“No man is lord of anything,
Though in and of him there is much consisting,
Till he communicate his part to others;
Nor doth he of himself know them for aught,
Till he behold them formed in the applause
Where they’re extended, which like an arch, reverberates
The voice again; or, like a gate of steel,
Fronting the sun, receives and renders back
His figure and his heat.”
To have rescued from comparative forgetfulness the career of one so great—a career obscured by the smoke of war which interposed to check the results of labors so valuably and eminently rendered, is a task for the privilege of which any might feel profoundly grateful.
CHARLES C. LANGDON
Coming from New England to Alabama in the bud of manhood, Mr. Langdon gradually rose from a clerkship in a country store to a rank of distinction in his adopted state. The conditions of his early life forbade the acquisition of a thorough education, as on his father’s Connecticut farm he had to perform the duties of a common laborer, and avail himself of what advantages were afforded in a winter school in his native New England. These conditions did not prevent, however, an early ambition to attain to something in life worth while, and though twice defeated for the legislature in Alabama, he was undaunted, but the rather encouraged, because in each instance he was defeated by a scratch.

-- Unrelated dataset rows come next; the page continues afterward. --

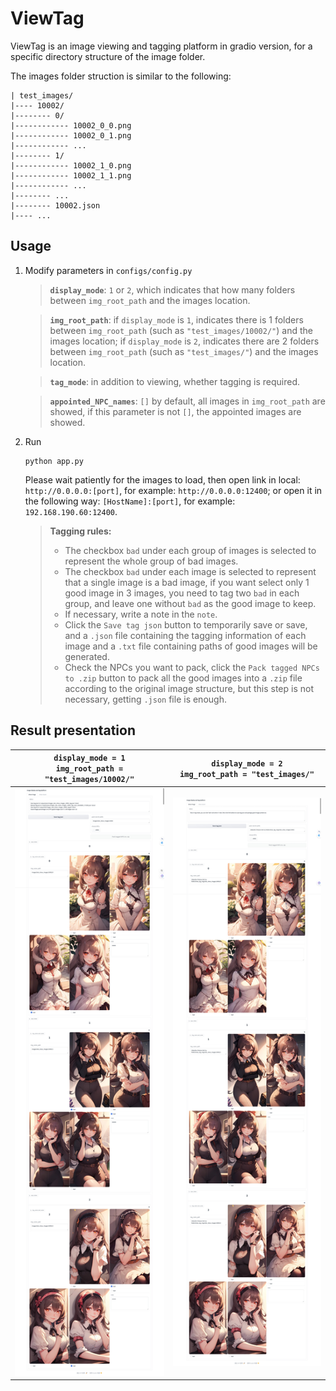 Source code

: # ViewTag
ViewTag is an image viewing and tagging platform in gradio version, for a specific directory structure of the image folder.

The images folder struction is similar to the following:
```
| test_images/
|---- 10002/
|-------- 0/
|------------ 10002_0_0.png
|------------ 10002_0_1.png
|------------ ...
|-------- 1/
|------------ 10002_1_0.png
|------------ 10002_1_1.png
|------------ ...
|-------- ...
|-------- 10002.json
|---- ...
```

## Usage
1. Modify parameters in ```configs/config.py```
    > **```display_mode```**: ```1``` or ```2```, which indicates that how many folders between ```img_root_path``` and the images location.

    > **```img_root_path```**: if ```display_mode``` is ```1```, indicates there is 1 folders between ```img_root_path``` (such as ```"test_images/10002/"```) and the images location; if ```display_mode``` is ```2```, indicates there are 2 folders between ```img_root_path``` (such as ```"test_images/"```) and the images location.

    > **```tag_mode```**: in addition to viewing, whether tagging is required.

    > **```appointed_NPC_names```**: ```[]``` by default, all images in ```img_root_path``` are showed, if this parameter is not ```[]```, the appointed images are showed.

2. Run
    ```
    python app.py
    ```
    Please wait patiently for the images to load, then open link in local: ```http://0.0.0.0:[port]```, for example: ```http://0.0.0.0:12400```; or open it in the following way: ```[HostName]:[port]```, for example: ```192.168.190.60:12400```.
    
    > **Tagging rules:**
    > - The checkbox ```bad``` under each group of images is selected to represent the whole group of bad images.
    > - The checkbox ```bad``` under each image is selected to represent that a single image is a bad image, if you want select only 1 good image in 3 images, you need to tag two ```bad``` in each group, and leave one without ```bad``` as the good image to keep.
    > - If necessary, write a note in the ```note```.
    > - Click the ```Save tag json``` button to temporarily save or save, and a ```.json``` file containing the tagging information of each image and a ```.txt``` file containing paths of good images will be generated.
    > - Check the NPCs you want to pack, click the ```Pack tagged NPCs to .zip``` button to pack all the good images into a ```.zip``` file according to the original image structure, but this step is not necessary, getting ```.json``` file is enough.

## Result presentation
| ```display_mode = 1``` <br> ```img_root_path = "test_images/10002/"``` | ```display_mode = 2``` <br> ```img_root_path = "test_images/"``` |
| ------- | ------- |
| ![demo_1.jpeg](images/demo_images/demo_1.jpeg)  | ![demo_2.jpeg](images/demo_images/demo_2.jpeg) | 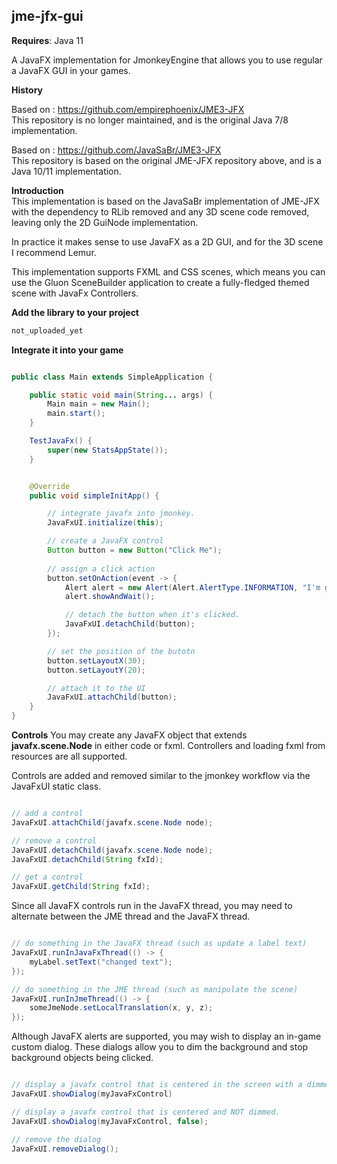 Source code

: jme-jfx-gui
-

**Requires**: Java 11

A JavaFX implementation for JmonkeyEngine that allows you to use regular a JavaFX
GUI in your games.

**History**  

Based on : https://github.com/empirephoenix/JME3-JFX  
This repository is no longer maintained, and is the original Java 7/8 implementation.

Based on : https://github.com/JavaSaBr/JME3-JFX  
This repository is based on the original JME-JFX repository above, and is a Java 10/11 implementation.  
  
**Introduction**  
This implementation is based on the JavaSaBr implementation of JME-JFX with the dependency to RLib removed
and any 3D scene code removed, leaving only the 2D GuiNode implementation.  

In practice it makes sense to use JavaFX as a 2D GUI, and for the 3D scene I recommend Lemur.

This implementation supports FXML and CSS scenes, which means you can use the Gluon SceneBuilder application
to create a fully-fledged themed scene with JavaFx Controllers.

**Add the library to your project**

``` groovy
not_uploaded_yet
```

**Integrate it into your game**

``` java

public class Main extends SimpleApplication {

    public static void main(String... args) {
        Main main = new Main();
        main.start();
    }

    TestJavaFx() {
        super(new StatsAppState());
    }


    @Override
    public void simpleInitApp() {

        // integrate javafx into jmonkey.
        JavaFxUI.initialize(this);

        // create a JavaFX control
        Button button = new Button("Click Me");
        
        // assign a click action
        button.setOnAction(event -> {
            Alert alert = new Alert(Alert.AlertType.INFORMATION, "I'm going to remove the button!");
            alert.showAndWait();

            // detach the button when it's clicked.
            JavaFxUI.detachChild(button);
        });

        // set the position of the butotn
        button.setLayoutX(30);
        button.setLayoutY(20);

        // attach it to the UI
        JavaFxUI.attachChild(button);
    }
}

```

**Controls**
You may create any JavaFX object that extends **javafx.scene.Node** in either code or fxml.
Controllers and loading fxml from resources are all supported.


Controls are added and removed similar to the jmonkey workflow via the JavaFxUI static class.

``` java

// add a control
JavaFxUI.attachChild(javafx.scene.Node node);

// remove a control
JavaFxUI.detachChild(javafx.scene.Node node);
JavaFxUI.detachChild(String fxId);

// get a control
JavaFxUI.getChild(String fxId);

```

Since all JavaFX controls run in the JavaFX thread, you may need to alternate between the JME thread and
the JavaFX thread.

``` java

// do something in the JavaFX thread (such as update a label text)
JavaFxUI.runInJavaFxThread(() -> {
    myLabel.setText("changed text");
});

// do something in the JME thread (such as manipulate the scene)
JavaFxUI.runInJmeThread(() -> {
    someJmeNode.setLocalTranslation(x, y, z);
});

```

Although JavaFX alerts are supported, you may wish to display an in-game custom dialog.
These dialogs allow you to dim the background and stop background objects being clicked.

``` java

// display a javafx control that is centered in the screen with a dimmed background.
JavaFxUI.showDialog(myJavaFxControl)

// display a javafx control that is centered and NOT dimmed.
JavaFxUI.showDialog(myJavaFxControl, false);

// remove the dialog
JavaFxUI.removeDialog();

```
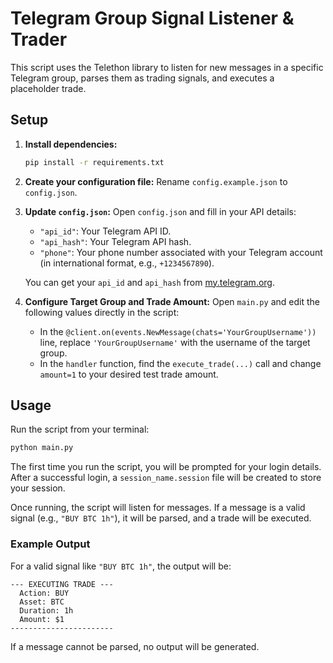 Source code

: # Telegram Group Signal Listener & Trader

This script uses the Telethon library to listen for new messages in a specific Telegram group, parses them as trading signals, and executes a placeholder trade.

## Setup

1.  **Install dependencies:**
    ```bash
    pip install -r requirements.txt
    ```

2.  **Create your configuration file:**
    Rename `config.example.json` to `config.json`.

3.  **Update `config.json`:**
    Open `config.json` and fill in your API details:
    -   `"api_id"`: Your Telegram API ID.
    -   `"api_hash"`: Your Telegram API hash.
    -   `"phone"`: Your phone number associated with your Telegram account (in international format, e.g., `+1234567890`).

    You can get your `api_id` and `api_hash` from [my.telegram.org](https://my.telegram.org).

4.  **Configure Target Group and Trade Amount:**
    Open `main.py` and edit the following values directly in the script:
    -   In the `@client.on(events.NewMessage(chats='YourGroupUsername'))` line, replace `'YourGroupUsername'` with the username of the target group.
    -   In the `handler` function, find the `execute_trade(...)` call and change `amount=1` to your desired test trade amount.

## Usage

Run the script from your terminal:
```bash
python main.py
```

The first time you run the script, you will be prompted for your login details. After a successful login, a `session_name.session` file will be created to store your session.

Once running, the script will listen for messages. If a message is a valid signal (e.g., `"BUY BTC 1h"`), it will be parsed, and a trade will be executed.

### Example Output

For a valid signal like `"BUY BTC 1h"`, the output will be:
```
--- EXECUTING TRADE ---
  Action: BUY
  Asset: BTC
  Duration: 1h
  Amount: $1
-----------------------
```

If a message cannot be parsed, no output will be generated.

In his first defeat he lost the object of his aspiration by just eleven votes, and in the second race he was defeated by fourteen.
Mr. Langdon’s early life was characterized by a series of misfortunes, but the grit with which he would each time face afresh the future, indicated the texture of his character. By means of rigid economy he succeeded in the accumulation of some capital, with which he entered into the cotton commission business in Mobile, in connection with the Honorable Martin A. Lee, of Perry County, but his business was engulfed in the financial disaster of 1836-7.
In the first whig convention ever held in Alabama he became the nominee of that party for the legislature, and while again sustaining defeat he had conducted the campaign with ability so signal that his party purchased The Mobile Advertiser as its organ, and placed in control of it Mr. Langdon. His facile pen won him fresh distinction, and in two successive terms he was chosen for the legislature from Mobile County, first in 1839 and again in 1846.
For a period of eight years he devoted himself to editorial work, and in 1848 was elected mayor of Mobile, to which position he was annually elected for a period of seven years, save one. Meanwhile he continued the chief exponent of the whig party for the state, and for the success attained by that party indebtedness was due Mr. Langdon.
He was the pioneer of scientific horticulture and agriculture in the state. Defeated for Congress in 1851, Mr. Langdon soon afterward sold his journal and retired to a farm in the western part of Mobile County to demonstrate his method of scientific farming, which, at that time, was a subject of ridicule. He was called from his seclusion by the stirring political scenes of 1860, and appeared on the hustings as an ardent advocate of Bell and Everett. Though a stout opponent of secession, when it came and brought with it its consequences he was just as ardent in his espousal of the cause of the South as was any. Both by pen and by word of mouth he supported the cause throughout, and came to be one of the most popular citizens of Mobile and one of the most conspicuous public men in the state.